# Le bombe delle sei



## CriHart

ciao, mi piace questa canzone ma non so che significa "*Le bombe delle sei"
*E' qualcosa con la mattina?!?
*Le bombe delle sei *non fanno male,
è solo il giorno che muore, è solo il giorno che muore.*Notte prima degli esami-Antonello Venditti*


----------



## cla07

CriHart said:
			
		

> ciao, mi piace questa canzone ma non so che significa "*Le bombe delle sei"*
> E' qualcosa con la mattina?!?
> *Le bombe delle sei *non fanno male,
> è solo il giorno che muore, è solo il giorno che muore.*Notte prima degli esami-Antonello Venditti*


 
Ciao!
Penso che "le bombe delle sei" possa essere spiegato come le bombe che esplodono alle ore sei.
L'altra possibilità (ma non credo sia il caso qui) è che, visto che Antonello Venditti è romano, si stia riferendo alle bombe calde (una specie di brioche, a forma di palla, fritte e ripiene di crema o cioccolato!! Ottime  ) che noi romani andiamo a comprare la notte, per mangiarle prima di tornare a casa dopo un'uscita con gli amici, nei forni che stanno già preparando i dolci che consegneranno ai bar la mattina presto. 
Non credo, però, che si riferisca a questa SPLENDIDA abitudine romana!!
Ciao,  Claudia


----------



## claudine2006

cla07 said:
			
		

> Ciao!
> Penso che "le bombe delle sei" possa essere spiegato come le bombe che esplodono alle ore sei.
> L'altra possibilità (ma non credo sia il caso qui) è che, visto che Antonello Venditti è romano, si stia riferendo alle bombe calde (una specie di brioche, a forma di palla, fritte e ripiene di crema o cioccolato!! Ottime  ) che noi romani andiamo a comprare la notte, per mangiarle prima di tornare a casa dopo un'uscita con gli amici, nei forni che stanno già preparando i dolci che consegneranno ai bar la mattina presto.
> Non credo, però, che si riferisca a questa SPLENDIDA abitudine romana!!
> Ciao, Claudia


Non ho risposto prima perchè aspettavo che lo facesse qualcuno di Roma!
La prima ipotesi che viene in mente è quella di cannonate sparate alle sei (per salutare il nuovo giorno?). Ma visto che dalle tue parole mi sembra che non ci sia quest'abitudine a Roma, propendo per la brioche. Se non erro devo averne sentito parlare in un servizio televisivo su Venditti, perchè stranamente, prima di leggere la tua risposta, avevo pensato la stessa cosa.


----------



## cla07

claudine2006 said:
			
		

> Non ho risposto prima perchè aspettavo che lo facesse qualcuno di Roma!
> La prima ipotesi che viene in mente è quella di cannonate sparate alle sei (per salutare il nuovo giorno?). Ma visto che dalle tue parole mi sembra che non ci sia quest'abitudine a Roma, propendo per la brioche. Se non erro devo averne sentito parlare in un servizio televisivo su Venditti, perchè stranamente, prima di leggere la tua risposta, avevo pensato la stessa cosa.


 
Ti auguro non solo di sentirne parlare ma di avere l'occasione di assaggiarle dopo una serata romana con i tuoi amici!!!  
Ci credi che ascoltando questa canzone ho SEMPRE pensato che si trattasse di bombe vere, dando quindi un significato poeticamente assurdo alla frase?? Insomma, non mi sono mai chiesta veramente a cosa si riferisse Venditti, ma più ci penso e più sono d'accordo con te, Claudine!  

Claudia


----------



## CriHart

grazie, Claudia e Claudine


----------



## nicmizar

Mi piace e mi diverte la spiegazione di Claudia e Claudine delle "bombe" intese come i dolci .
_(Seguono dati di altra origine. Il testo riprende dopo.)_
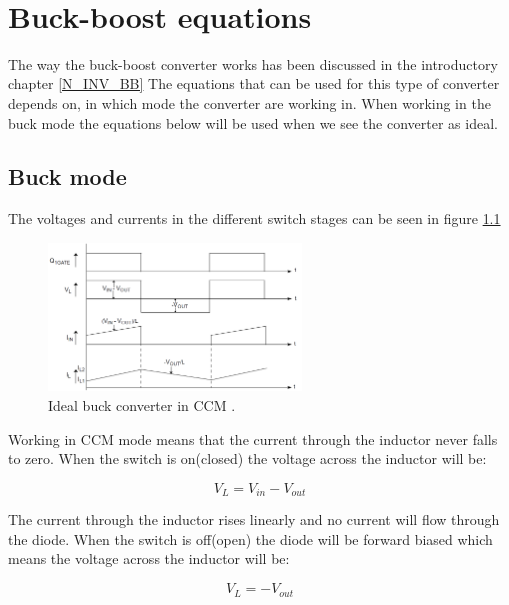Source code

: \\
\chapter{Buck-boost equations}\label{ch:Appbuckboost}

The way the buck-boost converter works has been discussed in the introductory chapter \ref{N_INV_BB} The equations that can be used for this type of converter depends on, in which mode the converter are working in. When working in the buck mode the equations below will be used when we see the converter as ideal. 

\section{Buck mode}

The voltages and currents in the different switch stages can be seen in figure \ref{CCM_buck}

\begin{figure}[htbp]
	\begin{center}
		\includegraphics[width=0.6\textwidth]{../Pictures/P1/Appendix/buck_currents}
		\caption{Ideal buck converter in CCM \cite{AN1114_MC}.}
		\label{CCM_buck}
	\end{center}	
\end{figure}

Working in CCM mode means that the current through the inductor never falls to zero. When the switch is on(closed) the voltage across the inductor will be: 

\begin{equation}
V_L = V_{in}-V_{out}
\end{equation} 

The current through the inductor rises linearly and no current will flow through the diode.
When the switch is off(open) the diode will be forward biased which means the voltage across the inductor will be:

\begin{equation}
V_L = -V_{out}
\end{equation}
Tuttavia a questo punto non mi spiego il perchè della frase che segue:  "è solo il giorno che muore", perchè il giorno dovrebbe morire a causa di dolci tanto buoni?


----------



## CriHart

nicmizar said:
			
		

> Mi piace e mi diverte la spiegazione di Claudia e Claudine delle "bombe" intese come i dolci .
> 
> Tuttavia a questo punto non mi spiego il perchè della frase che segue:  "è solo il giorno che muore", perchè il giorno dovrebbe morire a causa di dolci tanto buoni?
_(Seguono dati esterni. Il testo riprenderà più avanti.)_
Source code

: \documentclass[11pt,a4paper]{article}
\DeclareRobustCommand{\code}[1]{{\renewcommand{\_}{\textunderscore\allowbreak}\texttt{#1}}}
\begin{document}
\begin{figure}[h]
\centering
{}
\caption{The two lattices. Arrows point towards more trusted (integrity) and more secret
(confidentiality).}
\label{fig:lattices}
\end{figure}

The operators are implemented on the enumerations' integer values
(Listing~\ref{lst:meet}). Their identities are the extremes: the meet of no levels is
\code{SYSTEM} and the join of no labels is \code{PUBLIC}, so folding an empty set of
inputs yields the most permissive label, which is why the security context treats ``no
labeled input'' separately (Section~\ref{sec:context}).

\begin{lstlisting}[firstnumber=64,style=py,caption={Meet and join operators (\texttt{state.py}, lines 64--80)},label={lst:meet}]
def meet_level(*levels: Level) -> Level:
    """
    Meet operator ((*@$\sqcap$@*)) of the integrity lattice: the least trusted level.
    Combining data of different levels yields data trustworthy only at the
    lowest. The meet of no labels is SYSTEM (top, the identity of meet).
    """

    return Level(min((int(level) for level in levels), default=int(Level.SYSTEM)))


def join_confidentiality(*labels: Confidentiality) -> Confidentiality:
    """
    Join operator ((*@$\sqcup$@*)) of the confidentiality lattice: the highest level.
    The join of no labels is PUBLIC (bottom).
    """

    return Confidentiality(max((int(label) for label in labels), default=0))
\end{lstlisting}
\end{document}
non si tratta del diabete, ma questo e' quello che mi e' venuto in mente


----------



## parolearruffate

Io ho cantato questa canzone non so quante volte, sono di Roma e per me le bombe delle sei sono sempre stati i dolci. E' solo il giorno che muore non credo che sia riferito alle bombe, io l'ho sempre interpretato come il tramonto.


----------



## claudine2006

parolearruffate said:
			
		

> Io ho cantato questa canzone non so quante volte, sono di Roma e per me le bombe delle sei sono sempre stati i dolci. E' solo il giorno che muore non credo che sia riferito alle bombe, io l'ho sempre interpretato come il tramonto.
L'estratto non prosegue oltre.